*** Opening Given records ***
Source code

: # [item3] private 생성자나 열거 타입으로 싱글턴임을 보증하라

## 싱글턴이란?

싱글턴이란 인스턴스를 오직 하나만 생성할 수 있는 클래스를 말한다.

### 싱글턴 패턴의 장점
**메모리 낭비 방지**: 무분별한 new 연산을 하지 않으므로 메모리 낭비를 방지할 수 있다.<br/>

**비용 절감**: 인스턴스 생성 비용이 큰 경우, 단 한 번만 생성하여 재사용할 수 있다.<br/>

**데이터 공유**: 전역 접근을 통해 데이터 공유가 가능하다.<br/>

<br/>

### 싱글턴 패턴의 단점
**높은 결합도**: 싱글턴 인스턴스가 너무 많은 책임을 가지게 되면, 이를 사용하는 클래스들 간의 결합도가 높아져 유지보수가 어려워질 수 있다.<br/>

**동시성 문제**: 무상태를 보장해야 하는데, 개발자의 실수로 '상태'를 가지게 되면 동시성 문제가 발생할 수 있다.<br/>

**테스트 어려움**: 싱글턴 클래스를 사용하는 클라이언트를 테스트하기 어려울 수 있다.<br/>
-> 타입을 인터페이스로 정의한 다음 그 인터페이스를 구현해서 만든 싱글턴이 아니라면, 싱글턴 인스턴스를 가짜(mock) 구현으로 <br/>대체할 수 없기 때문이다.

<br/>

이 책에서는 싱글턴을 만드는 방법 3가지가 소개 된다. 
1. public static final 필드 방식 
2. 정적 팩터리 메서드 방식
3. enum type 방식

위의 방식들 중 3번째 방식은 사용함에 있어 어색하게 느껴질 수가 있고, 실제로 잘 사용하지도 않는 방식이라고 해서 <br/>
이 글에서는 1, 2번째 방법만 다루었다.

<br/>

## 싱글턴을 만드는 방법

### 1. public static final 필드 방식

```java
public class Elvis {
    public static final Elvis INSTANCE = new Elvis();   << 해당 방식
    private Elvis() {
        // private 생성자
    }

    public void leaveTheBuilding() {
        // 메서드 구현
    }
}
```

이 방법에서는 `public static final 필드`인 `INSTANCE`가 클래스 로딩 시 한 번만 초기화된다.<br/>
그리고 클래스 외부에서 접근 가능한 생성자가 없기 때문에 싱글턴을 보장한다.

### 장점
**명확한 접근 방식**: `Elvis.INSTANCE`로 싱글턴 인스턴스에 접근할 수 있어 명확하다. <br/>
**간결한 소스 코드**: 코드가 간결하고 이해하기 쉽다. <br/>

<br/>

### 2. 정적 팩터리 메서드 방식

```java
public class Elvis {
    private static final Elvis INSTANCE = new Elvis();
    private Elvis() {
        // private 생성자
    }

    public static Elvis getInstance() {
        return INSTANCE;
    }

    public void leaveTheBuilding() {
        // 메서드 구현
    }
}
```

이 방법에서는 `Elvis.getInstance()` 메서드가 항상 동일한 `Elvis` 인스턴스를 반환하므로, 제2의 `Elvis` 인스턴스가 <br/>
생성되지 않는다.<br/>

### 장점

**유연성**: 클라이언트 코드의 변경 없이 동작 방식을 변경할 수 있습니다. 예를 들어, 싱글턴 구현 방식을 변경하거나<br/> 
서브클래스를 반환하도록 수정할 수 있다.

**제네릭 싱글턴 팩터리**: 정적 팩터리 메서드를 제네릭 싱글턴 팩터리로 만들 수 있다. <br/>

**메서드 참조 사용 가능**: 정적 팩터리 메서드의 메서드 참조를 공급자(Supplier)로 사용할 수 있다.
*** Closing Given records ***
*** Opening Given records ***
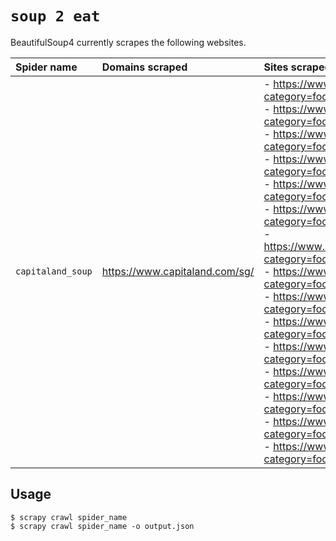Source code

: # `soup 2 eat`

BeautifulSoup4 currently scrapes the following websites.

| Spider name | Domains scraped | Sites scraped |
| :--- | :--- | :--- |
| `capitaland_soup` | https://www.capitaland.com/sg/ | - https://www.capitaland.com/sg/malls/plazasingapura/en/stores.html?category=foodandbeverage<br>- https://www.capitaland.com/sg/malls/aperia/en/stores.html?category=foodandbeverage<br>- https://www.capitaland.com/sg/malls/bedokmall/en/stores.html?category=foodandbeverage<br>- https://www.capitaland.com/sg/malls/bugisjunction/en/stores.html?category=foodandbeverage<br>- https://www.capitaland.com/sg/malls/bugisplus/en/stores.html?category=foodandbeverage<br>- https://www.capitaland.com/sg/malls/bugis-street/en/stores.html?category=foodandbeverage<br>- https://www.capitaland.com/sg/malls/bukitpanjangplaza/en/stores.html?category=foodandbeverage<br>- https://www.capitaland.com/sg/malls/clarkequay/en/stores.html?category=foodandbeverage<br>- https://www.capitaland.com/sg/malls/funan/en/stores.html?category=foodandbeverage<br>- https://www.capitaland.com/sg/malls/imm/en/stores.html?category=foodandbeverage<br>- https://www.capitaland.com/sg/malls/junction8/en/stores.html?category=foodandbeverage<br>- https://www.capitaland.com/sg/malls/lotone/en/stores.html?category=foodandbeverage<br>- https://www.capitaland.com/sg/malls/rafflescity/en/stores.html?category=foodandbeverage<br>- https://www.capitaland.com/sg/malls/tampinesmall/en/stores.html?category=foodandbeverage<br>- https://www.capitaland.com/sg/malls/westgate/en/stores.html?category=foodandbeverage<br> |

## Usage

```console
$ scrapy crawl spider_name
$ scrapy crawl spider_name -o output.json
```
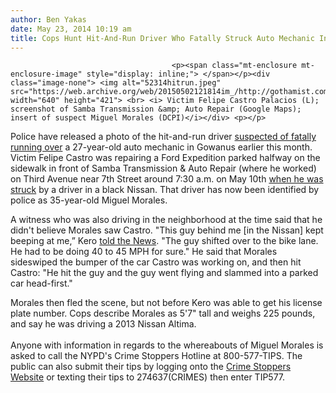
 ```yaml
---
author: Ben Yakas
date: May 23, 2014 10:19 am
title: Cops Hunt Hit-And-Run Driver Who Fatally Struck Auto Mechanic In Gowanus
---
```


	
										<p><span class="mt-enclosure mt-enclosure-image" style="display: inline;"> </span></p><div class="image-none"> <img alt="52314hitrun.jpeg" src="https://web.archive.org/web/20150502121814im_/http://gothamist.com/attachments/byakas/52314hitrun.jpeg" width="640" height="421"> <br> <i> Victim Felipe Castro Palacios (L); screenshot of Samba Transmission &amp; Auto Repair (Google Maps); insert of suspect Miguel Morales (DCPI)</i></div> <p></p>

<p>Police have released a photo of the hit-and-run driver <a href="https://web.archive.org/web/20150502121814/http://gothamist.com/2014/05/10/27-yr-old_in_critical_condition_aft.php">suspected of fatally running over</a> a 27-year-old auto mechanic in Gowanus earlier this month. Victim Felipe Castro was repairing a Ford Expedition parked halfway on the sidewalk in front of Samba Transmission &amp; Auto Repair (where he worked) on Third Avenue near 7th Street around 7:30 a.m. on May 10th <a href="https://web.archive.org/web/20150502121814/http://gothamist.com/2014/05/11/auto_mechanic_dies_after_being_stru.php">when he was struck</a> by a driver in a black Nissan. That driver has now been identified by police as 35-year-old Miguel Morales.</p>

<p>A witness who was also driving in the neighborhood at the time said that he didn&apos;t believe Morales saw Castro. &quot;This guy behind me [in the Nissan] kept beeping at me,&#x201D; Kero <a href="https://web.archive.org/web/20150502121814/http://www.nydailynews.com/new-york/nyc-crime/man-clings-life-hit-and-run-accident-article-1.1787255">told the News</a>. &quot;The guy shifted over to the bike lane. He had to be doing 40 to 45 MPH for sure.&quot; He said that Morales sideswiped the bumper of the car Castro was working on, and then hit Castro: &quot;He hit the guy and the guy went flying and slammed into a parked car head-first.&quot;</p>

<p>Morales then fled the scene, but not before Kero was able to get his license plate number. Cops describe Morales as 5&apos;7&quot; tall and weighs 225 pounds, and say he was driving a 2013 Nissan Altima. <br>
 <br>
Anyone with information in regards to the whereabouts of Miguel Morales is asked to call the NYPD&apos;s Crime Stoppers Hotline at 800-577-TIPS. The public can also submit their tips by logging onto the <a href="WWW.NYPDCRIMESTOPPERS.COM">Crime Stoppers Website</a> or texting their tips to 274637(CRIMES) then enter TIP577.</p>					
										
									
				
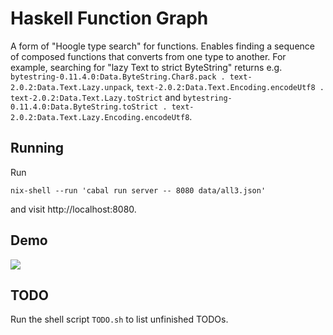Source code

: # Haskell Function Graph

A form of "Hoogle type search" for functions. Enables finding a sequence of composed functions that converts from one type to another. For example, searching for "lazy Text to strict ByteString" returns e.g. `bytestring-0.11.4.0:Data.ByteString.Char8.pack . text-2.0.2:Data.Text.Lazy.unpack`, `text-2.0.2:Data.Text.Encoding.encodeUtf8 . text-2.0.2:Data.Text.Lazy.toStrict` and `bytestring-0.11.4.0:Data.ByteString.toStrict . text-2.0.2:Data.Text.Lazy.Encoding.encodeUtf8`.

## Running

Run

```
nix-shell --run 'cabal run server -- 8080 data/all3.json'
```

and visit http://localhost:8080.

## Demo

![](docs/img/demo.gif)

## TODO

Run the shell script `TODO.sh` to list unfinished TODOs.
*** Closing Given records ***
*** Opening Given records ***
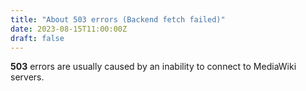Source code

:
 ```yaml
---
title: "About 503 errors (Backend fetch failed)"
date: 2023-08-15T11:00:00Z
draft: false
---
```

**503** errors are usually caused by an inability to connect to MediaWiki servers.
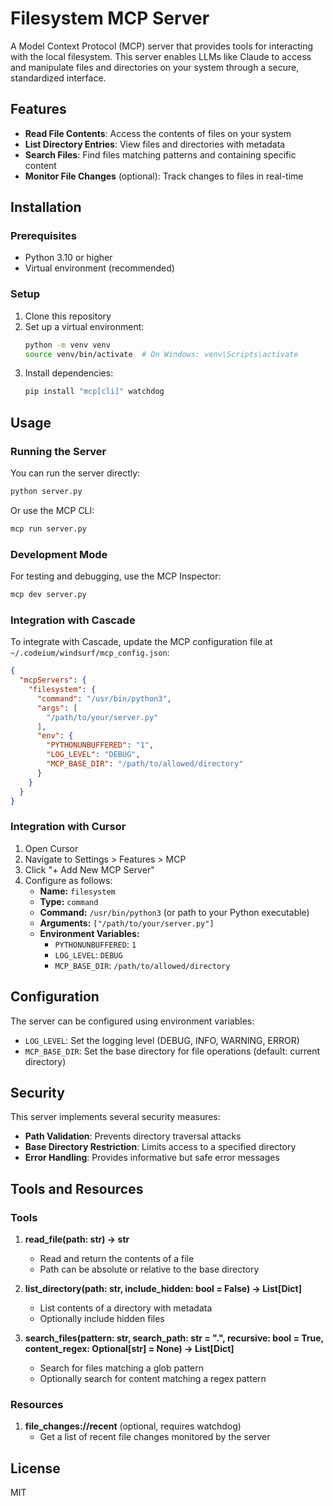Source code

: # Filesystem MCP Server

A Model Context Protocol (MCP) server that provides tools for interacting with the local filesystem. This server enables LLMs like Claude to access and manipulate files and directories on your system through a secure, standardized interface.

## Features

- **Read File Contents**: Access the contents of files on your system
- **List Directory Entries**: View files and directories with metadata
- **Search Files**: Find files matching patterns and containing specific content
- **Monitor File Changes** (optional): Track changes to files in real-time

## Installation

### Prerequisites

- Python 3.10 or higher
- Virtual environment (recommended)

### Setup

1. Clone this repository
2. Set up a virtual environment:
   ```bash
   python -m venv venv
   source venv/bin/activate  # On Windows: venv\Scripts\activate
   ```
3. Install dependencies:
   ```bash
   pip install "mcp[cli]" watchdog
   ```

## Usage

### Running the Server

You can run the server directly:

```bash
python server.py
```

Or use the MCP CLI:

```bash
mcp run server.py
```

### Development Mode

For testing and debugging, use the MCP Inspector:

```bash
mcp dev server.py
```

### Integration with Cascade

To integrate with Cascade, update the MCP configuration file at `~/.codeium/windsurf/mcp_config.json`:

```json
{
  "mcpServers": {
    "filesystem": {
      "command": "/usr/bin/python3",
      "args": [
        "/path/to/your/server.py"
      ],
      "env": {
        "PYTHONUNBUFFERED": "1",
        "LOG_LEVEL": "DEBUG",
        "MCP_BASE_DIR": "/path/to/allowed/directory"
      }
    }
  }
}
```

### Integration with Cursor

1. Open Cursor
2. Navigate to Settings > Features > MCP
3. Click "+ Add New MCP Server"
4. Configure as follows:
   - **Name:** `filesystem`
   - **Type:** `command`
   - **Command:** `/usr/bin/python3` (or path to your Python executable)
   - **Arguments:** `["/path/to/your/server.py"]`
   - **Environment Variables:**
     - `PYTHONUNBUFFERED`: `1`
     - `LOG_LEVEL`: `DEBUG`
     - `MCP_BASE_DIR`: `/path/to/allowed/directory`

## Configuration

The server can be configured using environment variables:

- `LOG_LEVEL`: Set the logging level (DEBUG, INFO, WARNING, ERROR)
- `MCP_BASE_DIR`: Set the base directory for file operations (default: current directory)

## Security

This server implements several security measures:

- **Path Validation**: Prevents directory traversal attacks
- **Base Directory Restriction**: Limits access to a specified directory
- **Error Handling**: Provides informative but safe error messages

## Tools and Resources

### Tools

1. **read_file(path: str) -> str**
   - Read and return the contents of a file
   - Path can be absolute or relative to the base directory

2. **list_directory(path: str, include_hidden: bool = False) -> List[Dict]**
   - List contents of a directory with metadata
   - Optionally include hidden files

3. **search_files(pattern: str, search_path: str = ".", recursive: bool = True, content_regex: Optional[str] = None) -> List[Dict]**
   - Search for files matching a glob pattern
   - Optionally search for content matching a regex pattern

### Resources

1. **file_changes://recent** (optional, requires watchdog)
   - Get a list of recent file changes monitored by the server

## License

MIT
*** Closing Given records ***
* [Exercise objective]: Pull out the lines above in which the word "watchdog" appears.

* [Response]:
   pip install "mcp[cli]" watchdog
1. **file_changes://recent** (optional, requires watchdog)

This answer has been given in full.